White is fine with this. As he told me,
I know, personally, that I would flip my wig if I found out that one of my writers were a plagiarist and I would do anything and everything to correct the situation and disassociate myself from the person immediately.
Lucas has chosen instead to play the "y'all just jealous" card.
St. Martin’s Press hasn't responded to requests for comments so there's no telling what the scandal means for Spiderbaby’s forthcoming book Grindhouse Girls: Cinema’s Hardest Working Women—a book rumored to have a foreword written by Tarantino—set for publication in early 2014. And seeing how she’s “leaving journalism behind for awhile,” sadly her next book Hipsteria: A Film History of Hipster Culture is probably on hold too.
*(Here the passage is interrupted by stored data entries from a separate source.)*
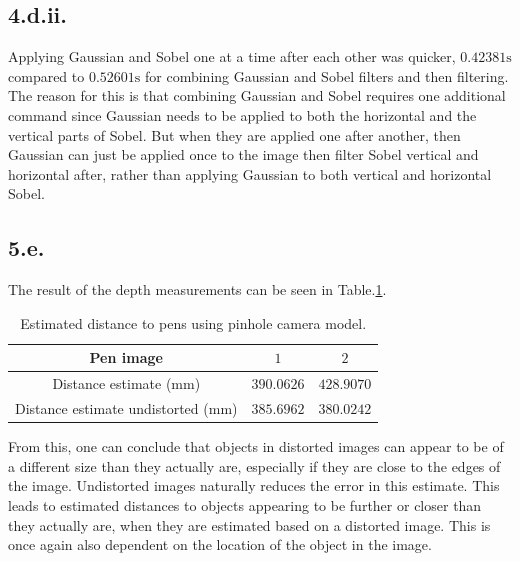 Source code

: \subsection{4.d.ii.}
Applying Gaussian and Sobel one at a time after each other was quicker, $0.42381\text{s}$ compared to $0.52601\text{s}$ for combining Gaussian and Sobel filters and then filtering. The reason for this is that combining Gaussian and Sobel requires one additional command since Gaussian needs to be applied to both the horizontal and the vertical parts of Sobel. But when they are applied one after another, then Gaussian can just be applied once to the image then filter Sobel vertical and horizontal after, rather than applying Gaussian to both vertical and horizontal Sobel.


\subsection{5.e.}
The result of the depth measurements can be seen in Table.\:\ref{tab:distance}.
\begin{table}
    \centering
    \begin{tabular}{c|c|c}
         Pen image                              & $1$           & $2$           \\ \hline
         Distance estimate (mm)                 & $390.0626$    & $428.9070$    \\
         Distance estimate undistorted (mm)     & $385.6962$    & $380.0242$
    \end{tabular}
    \caption{Estimated distance to pens using pinhole camera model.}
    \label{tab:distance}
\end{table}

From this, one can conclude that objects in distorted images can appear to be of a different size than they actually are, especially if they are close to the edges of the image. Undistorted images naturally reduces the error in this estimate. This leads to estimated distances to objects appearing to be further or closer than they actually are, when they are estimated based on a distorted image. This is once again also dependent on the location of the object in the image.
Yet by Sunday night, one thing was definitely clear: whoever’s in charge of Spiderbaby’s PR does not want this getting out and is going to great lengths to cover her trail. Her Twitter account, which as of Saturday morning had 4750 tweets and 4105 followers, was closed and quickly replaced by some kind of dummy account with 29 tweets and 10 followers. All that exists in the new account, authored by “DR,” is a series of retweets from Kim Kardashian, Paris Hilton, Jimmy Fallon, and Lena Dunham as well as a conversation with an aging Howard Kaylan from The Turtles. The real Spiderbaby is on the run.